Work instructions: Lines from the one with "Dann gilt mit" through the end of the listing below are to be retyped exactly.

Data provided:

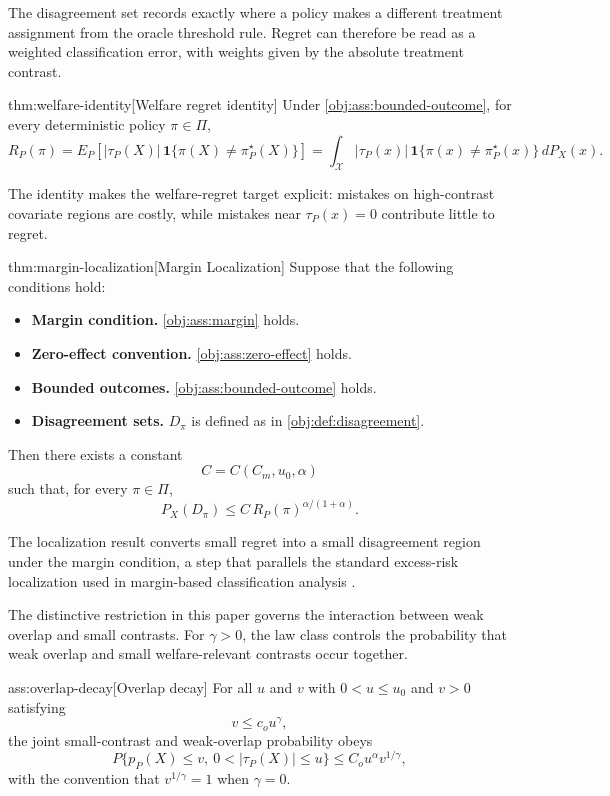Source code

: \documentclass[11pt]{article}
\begin{document}
The disagreement set records exactly where a policy makes a different treatment assignment from the oracle threshold rule.  Regret can therefore be read as a weighted classification error, with weights given by the absolute treatment contrast.

\begin{theoremv}{thm:welfare-identity}[Welfare regret identity]
Under \cref{obj:ass:bounded-outcome}, for every deterministic policy \(\pi\in\Pi\),
\[
R_P(\pi)
=
E_P\!\left[
|\tau_P(X)|\,\mathbf 1\{\pi(X)\ne\pi^\star_P(X)\}
\right]
=
\int_{\mathcal X}
|\tau_P(x)|\,\mathbf 1\{\pi(x)\ne\pi^\star_P(x)\}\,dP_X(x).
\]
\end{theoremv}

The identity makes the welfare-regret target explicit: mistakes on high-contrast covariate regions are costly, while mistakes near \(\tau_P(x)=0\) contribute little to regret.

\begin{theoremv}{thm:margin-localization}[Margin Localization]
Suppose that the following conditions hold:
\begin{itemize}
\item \textbf{Margin condition.} \cref{obj:ass:margin} holds.
\item \textbf{Zero-effect convention.} \cref{obj:ass:zero-effect} holds.
\item \textbf{Bounded outcomes.} \cref{obj:ass:bounded-outcome} holds.
\item \textbf{Disagreement sets.} \(D_\pi\) is defined as in \cref{obj:def:disagreement}.
\end{itemize}
Then there exists a constant
\[
C=C(C_m,u_0,\alpha)
\]
such that, for every \(\pi\in\Pi\),
\[
P_X(D_\pi)
\le
C\,R_P(\pi)^{\alpha/(1+\alpha)} .
\]
\end{theoremv}

The localization result converts small regret into a small disagreement region under the margin condition, a step that parallels the standard excess-risk localization used in margin-based classification analysis \citep{Audibert2007,Massart2006,Tsybakov2009}.

The distinctive restriction in this paper governs the interaction between weak overlap and small contrasts.  For \(\gamma>0\), the law class controls the probability that weak overlap and small welfare-relevant contrasts occur together.

\begin{assumptionv}{ass:overlap-decay}[Overlap decay]
For all \(u\) and \(v\) with \(0<u\le u_0\) and \(v>0\) satisfying
\[
v\le c_o u^\gamma,
\]
the joint small-contrast and weak-overlap probability obeys
\[
P\{p_P(X)\le v,\ 0<|\tau_P(X)|\le u\}
   \le C_o u^\alpha v^{1/\gamma},
\]
with the convention that \(v^{1/\gamma}=1\) when \(\gamma=0\).
\end{assumptionv}
\end{document}
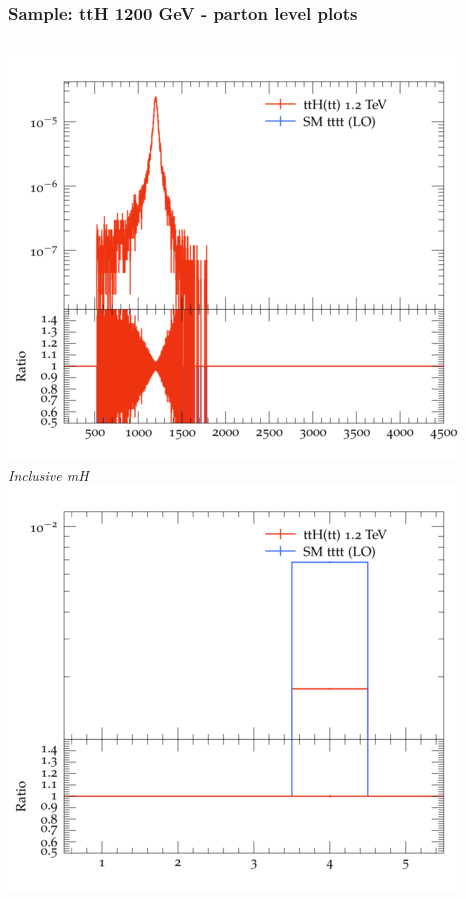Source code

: \documentclass{beamer}
\begin{document}
\begin{frame}
\frametitle{Sample: ttH 1200 GeV - parton level plots}
\begin{columns}
\includegraphics[width=\textwidth]{../plots/ttH_1200/tttt_ttH/Inclusive_mH.png}\\
\textit{\small Inclusive mH}
\includegraphics[width=\textwidth]{../plots/ttH_1200/tttt_ttH/Inclusive_nTop.png}\\

\end{columns}
\end{frame}
\end{document}
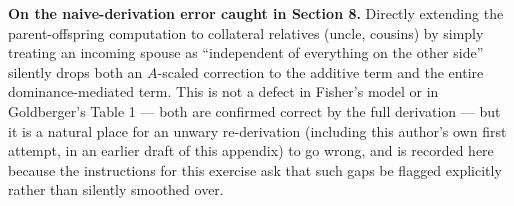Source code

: \documentclass[12pt]{article}
\begin{document}
\textbf{On the naive-derivation error caught in Section 8.} Directly extending the parent-offspring computation to collateral relatives (uncle, cousins) by simply treating an incoming spouse as ``independent of everything on the other side'' silently drops both an $A$-scaled correction to the additive term and the entire dominance-mediated term. This is not a defect in Fisher's model or in Goldberger's Table 1 — both are confirmed correct by the full derivation — but it is a natural place for an unwary re-derivation (including this author's own first attempt, in an earlier draft of this appendix) to go wrong, and is recorded here because the instructions for this exercise ask that such gaps be flagged explicitly rather than silently smoothed over.
\end{document}
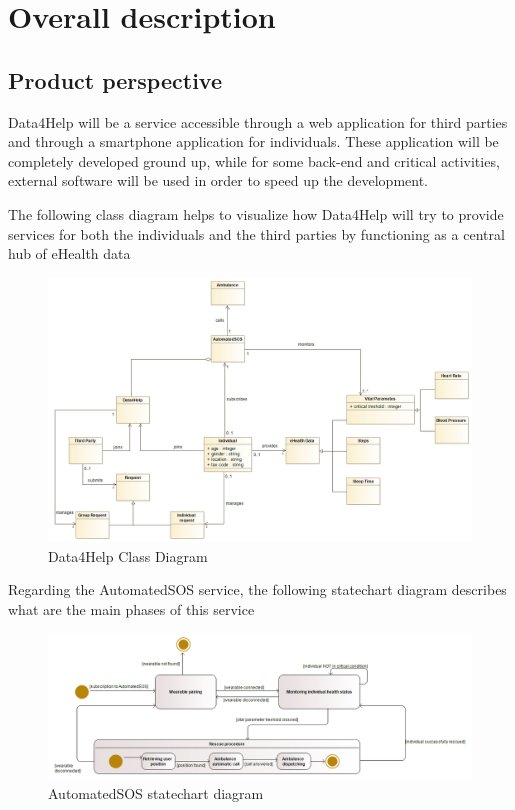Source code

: \chapter{Overall description}
\section{Product perspective}
Data4Help will be a service accessible through a web application for third parties and through a smartphone application for individuals. These application will be completely developed ground up, while for some back-end and critical activities, external software will be used in order to speed up the development.


The following class diagram helps to visualize how Data4Help will try to provide services for both the individuals and the third parties by functioning as a central hub of eHealth data

\begin{figure}[H]
  \includegraphics[width=1.05\linewidth]{resources/UML/Data4HelpClassDiagram.png}
  \caption{Data4Help Class Diagram}
  \label{fig: Data4Help Class diagram}
\end{figure}

Regarding the AutomatedSOS service, the following statechart diagram describes what are the main phases of this service

\begin{figure}[H]
  \includegraphics[width=1.10\linewidth]{resources/UML/AutomatedSOSstatechart.png}
  \caption{AutomatedSOS statechart diagram}
  \label{fig: AutoamtedSOS statechart diagram}
\end{figure}


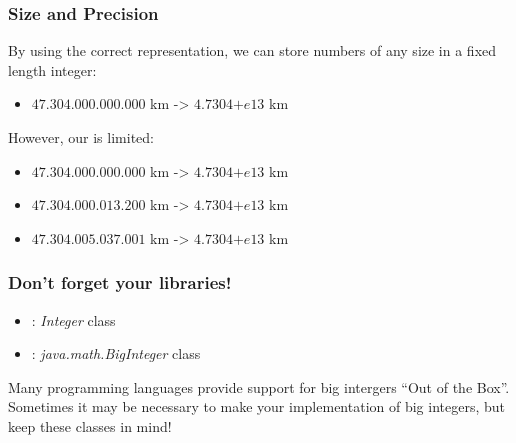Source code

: \documentclass{beamer}
\begin{document}
\begin{frame}
  \frametitle{Size and Precision}
  \begin{block}{}
    By using the correct representation, we can store numbers of any
    size in a fixed length integer:
  \end{block}

  \bigskip

  \begin{itemize}
  \item $47.304.000.000.000$ km -> $4.7304{+e}13$ km    
  \end{itemize}
  
  \bigskip

  {\small
  \begin{block}{}
    However, our  is limited:
  \end{block}}

  {\small
  \begin{itemize}
  \item $47.304.000.000.000$ km -> $4.7304{+e}13$ km
  \item $47.304.000.013.200$ km -> $4.7304{+e}13$ km
  \item $47.304.005.037.001$ km -> $4.7304{+e}13$ km
  \end{itemize}}
\end{frame}

\begin{frame}
  \frametitle{Don't forget your libraries!}
  \begin{itemize}
    \item {}: \emph{Integer} class
    \item {}: \emph{java.math.BigInteger} class
  \end{itemize}
  \bigskip

  Many programming languages provide support for big intergers ``Out
  of the Box''. Sometimes it may be necessary to make your
  implementation of big integers, but keep these classes in mind!
\end{frame}
\end{document}
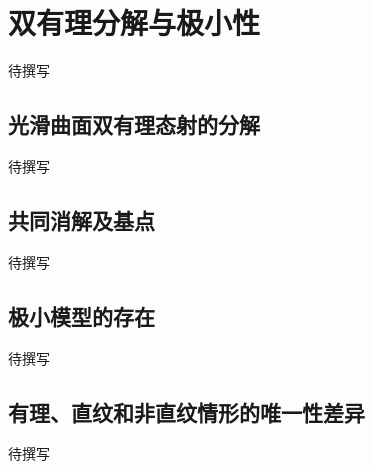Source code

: 
% 
% 

\section{双有理分解与极小性}
\label{g5:sec:2603}

待撰写

\subsection{光滑曲面双有理态射的分解}
\label{g5:subsec:2603:01}
待撰写

\subsection{共同消解及基点}
\label{g5:subsec:2603:02}
待撰写

\subsection{极小模型的存在}
\label{g5:subsec:2603:03}
待撰写

\subsection{有理、直纹和非直纹情形的唯一性差异}
\label{g5:subsec:2603:04}
待撰写

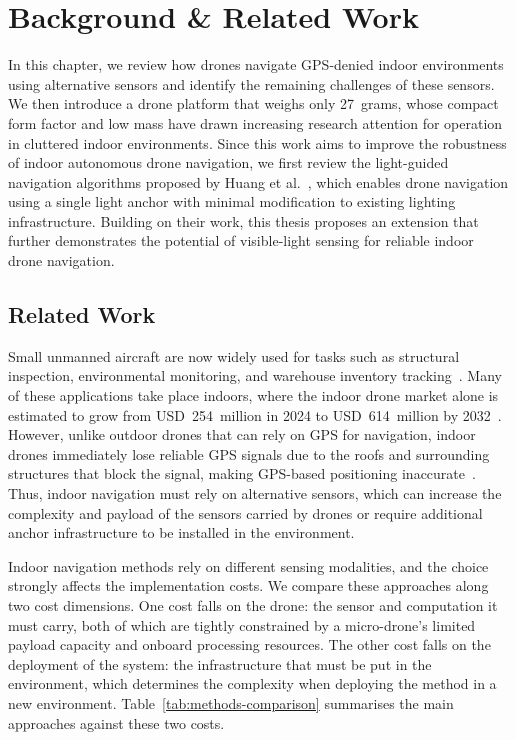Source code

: \chapter{Background \& Related Work}
\label{chp:background}

In this chapter, we review how drones navigate GPS-denied indoor environments using alternative sensors and identify the remaining challenges of these sensors. We then introduce a drone platform that weighs only 27~grams, whose compact form factor and low mass have drawn increasing research attention for operation in cluttered indoor environments. Since this work aims to improve the robustness of indoor autonomous drone navigation, we first review the light-guided navigation algorithms proposed by Huang et al.~\cite{huang2026lta}, which enables drone navigation using a single light anchor with minimal modification to existing lighting infrastructure. Building on their work, this thesis proposes an extension that further demonstrates the potential of visible-light sensing for reliable indoor drone navigation.

\section{Related Work}
\label{sec:related-work}

Small unmanned aircraft are now widely used for tasks such as structural inspection, environmental monitoring, and warehouse inventory tracking~\cite{floreano2015drones}. Many of these applications take place indoors, where the indoor drone market alone is estimated to grow from USD~254~million in 2024 to USD~614~million by 2032~\cite{intelmarket2026}. However, unlike outdoor drones that can rely on GPS for navigation, indoor drones immediately lose reliable GPS signals due to the roofs and surrounding structures that block the signal, making GPS-based positioning inaccurate~\cite{zafari2019indoor}. Thus, indoor navigation must rely on alternative sensors, which can increase the complexity and payload of the sensors carried by drones or require additional anchor infrastructure to be installed in the environment.

Indoor navigation methods rely on different sensing modalities, and the choice strongly affects the implementation costs. We compare these approaches along two cost dimensions. One cost falls on the drone: the sensor and computation it must carry, both of which are tightly constrained by a micro-drone's limited payload capacity and onboard processing resources. The other cost falls on the deployment of the system: the infrastructure that must be put in the environment, which determines the complexity when deploying the method in a new environment. Table~\ref{tab:methods-comparison} summarises the main approaches against these two costs.

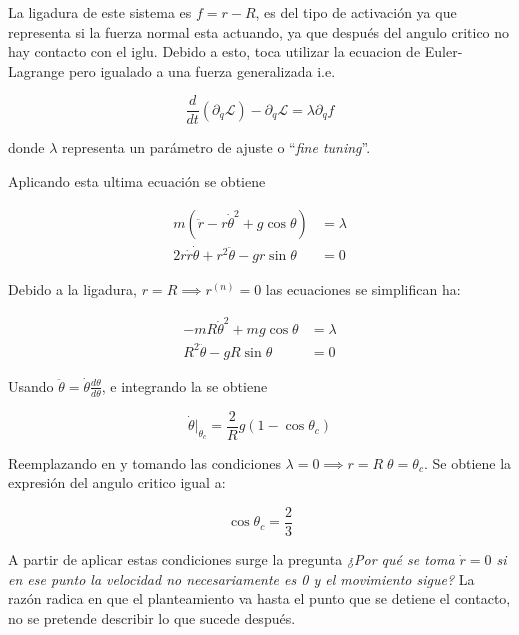 \documentclass{article}
\theoremstyle{definition}
\begin{document}
La ligadura de este sistema es $f = r - R$, es del tipo de activación ya que representa si la fuerza normal esta actuando, ya que después del angulo critico no hay contacto con el iglu. Debido a esto, toca utilizar la ecuacion de Euler-Lagrange pero igualado a una fuerza generalizada i.e.

\begin{equation}
	\frac{d}{dt}\left(\partial_{\dot{q}} \mathcal{L}\right) - \partial_q \mathcal{L} = \lambda \partial_{q}f
\end{equation}

donde $\lambda$ representa un parámetro de ajuste o ``\emph{fine tuning}''.

Aplicando esta ultima ecuación se obtiene

\begin{align}
	m \left(\ddot{r} - r \dot{\theta}^2 + g\cos{\theta}\right) &= \lambda \\
	2r\dot{r}\dot{\theta} + r^2\ddot{\theta} - gr\sin{\theta} &= 0
\end{align}

Debido a la ligadura, $r = R \implies r^{(n)} = 0$ las ecuaciones se simplifican ha:

\begin{align}
	-mR\dot{\theta}^{2} + mg\cos{\theta} &= \lambda \label{eq:r_equation}\\
	R^2 \ddot{\theta} - gR\sin{\theta} &= 0 \label{eq:critical_theta}
\end{align}

Usando $\ddot{\theta} = \dot{\theta}\frac{d \theta}{d\theta}$, e integrando la  se obtiene

\begin{equation}
	\dot{\theta} |_{\theta_c} = \frac{2}{R} g\left(1 - \cos{\theta_c} \right)
\end{equation}

Reemplazando en  y tomando las condiciones $\lambda = 0 \implies r = R \; \theta = \theta_c$. Se obtiene la expresión del angulo critico igual a:

\begin{equation}
	\cos{\theta_c} = \frac{2}{3}
\end{equation}

A partir de aplicar estas condiciones surge la pregunta \emph{¿Por qué se toma $\dot{r} = 0$ si en ese punto la velocidad no necesariamente es 0 y el movimiento sigue?} La razón radica en que el planteamiento va hasta el punto que se detiene el contacto, no se pretende describir lo que sucede después.
\end{document}
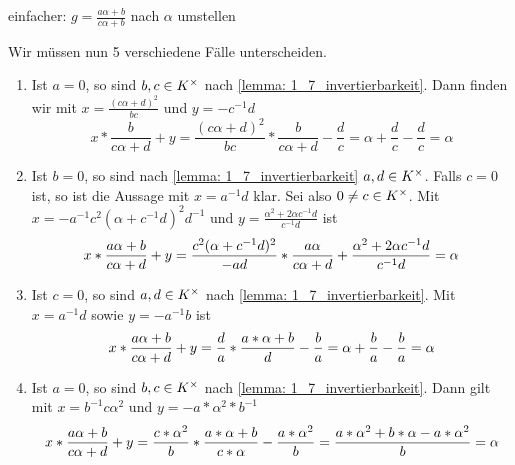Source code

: \begin{exercisePage}
\begin{itemize}[leftmargin=*]
        \begin{correction}
        	einfacher: $g = \frac{a \alpha + b}{c \alpha + b}$ nach $\alpha$ umstellen
        \end{correction}
        
        Wir müssen nun 5 verschiedene Fälle unterscheiden.        \begin{enumerate}[leftmargin=*, label=(\roman*)]
            \item Ist $a = 0$, so sind $b,c \in {K}^{\times}$ nach \cref{lemma: 1_7_invertierbarkeit}. Dann finden wir mit $x = \frac{(c \alpha + d)^2}{bc}$ und $y = -c^{-1}d$
            \begin{equation*}
                x * \frac{b}{c \alpha + d} + y = \frac{(c \alpha + d)^2}{bc} * \frac{b}{c \alpha + d} - \frac{d}{c}
                = \alpha + \frac{d}{c} - \frac{d}{c} = \alpha
            \end{equation*}
            \item Ist $b = 0$, so sind nach \cref{lemma: 1_7_invertierbarkeit} $a,d \in {K}^{\times}$. Falls $c = 0$ ist, so ist die Aussage mit $x = a^{-1}d$ klar. Sei also $0 \neq c \in {K}^{\times}$. Mit $x = -a^{-1} c^2 (\alpha + c^{-1}d)^2 d^{-1}$ und $y = \frac{\alpha^2 + 2 \alpha c^{-1} d}{c^{-1} d}$ ist 
            \begin{equation*}
                x * \frac{a \alpha + b}{c \alpha + d} + y 
                = \frac{c^2 (\alpha + c^{-1}d)^2}{-ad} * \frac{a \alpha}{c\alpha + d} + \frac{\alpha^2 + 2\alpha c^{-1} d}{c^{-1} d} = \alpha
            \end{equation*}
            \item Ist $c = 0$, so sind $a,d \in {K}^{\times}$ nach \cref{lemma: 1_7_invertierbarkeit}. Mit $x = a^{-1} d$ sowie $y = -a^{-1} b  $ ist
            \begin{equation*}
            x * \frac{a \alpha + b}{c \alpha + d} + y = \frac{d}{a} * \frac{a * \alpha + b}{d} - \frac{b}{a} = \alpha + \frac{b}{a} - \frac{b}{a} = \alpha
            \end{equation*}
            \item Ist $a = 0$, so sind $b,c \in {K}^{\times}$ nach \cref{lemma: 1_7_invertierbarkeit}. Dann gilt mit $x = b^{-1} c \alpha^2$ und $y = -a*\alpha^2*b^{-1}$
            \begin{equation*}
                x * \frac{a \alpha + b}{c \alpha + d} + y 
                = \frac{c * \alpha^2}{b} * \frac{a*\alpha + b}{c * \alpha} - \frac{a*\alpha^2}{b} 
                = \frac{a*\alpha^2 + b * \alpha - a*\alpha^2}{b} 
                = \alpha
            \end{equation*}

\end{enumerate}
\end{itemize}
\end{exercisePage}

Solution:
            \item Ist $a = 0$, so sind $b,c \in {K}^{\times}$ nach \cref{lemma: 1_7_invertierbarkeit}. Dann gilt mit $x = b^{-1} c \alpha^2$ und $y = -a*\alpha^2*b^{-1}$
            \begin{equation*}
                x * \frac{a \alpha + b}{c \alpha + d} + y 
                = \frac{c * \alpha^2}{b} * \frac{a*\alpha + b}{c * \alpha} - \frac{a*\alpha^2}{b} 
                = \frac{a*\alpha^2 + b * \alpha - a*\alpha^2}{b} 
                = \alpha
            \end{equation*}

\end{enumerate}
\end{itemize}
\end{exercisePage}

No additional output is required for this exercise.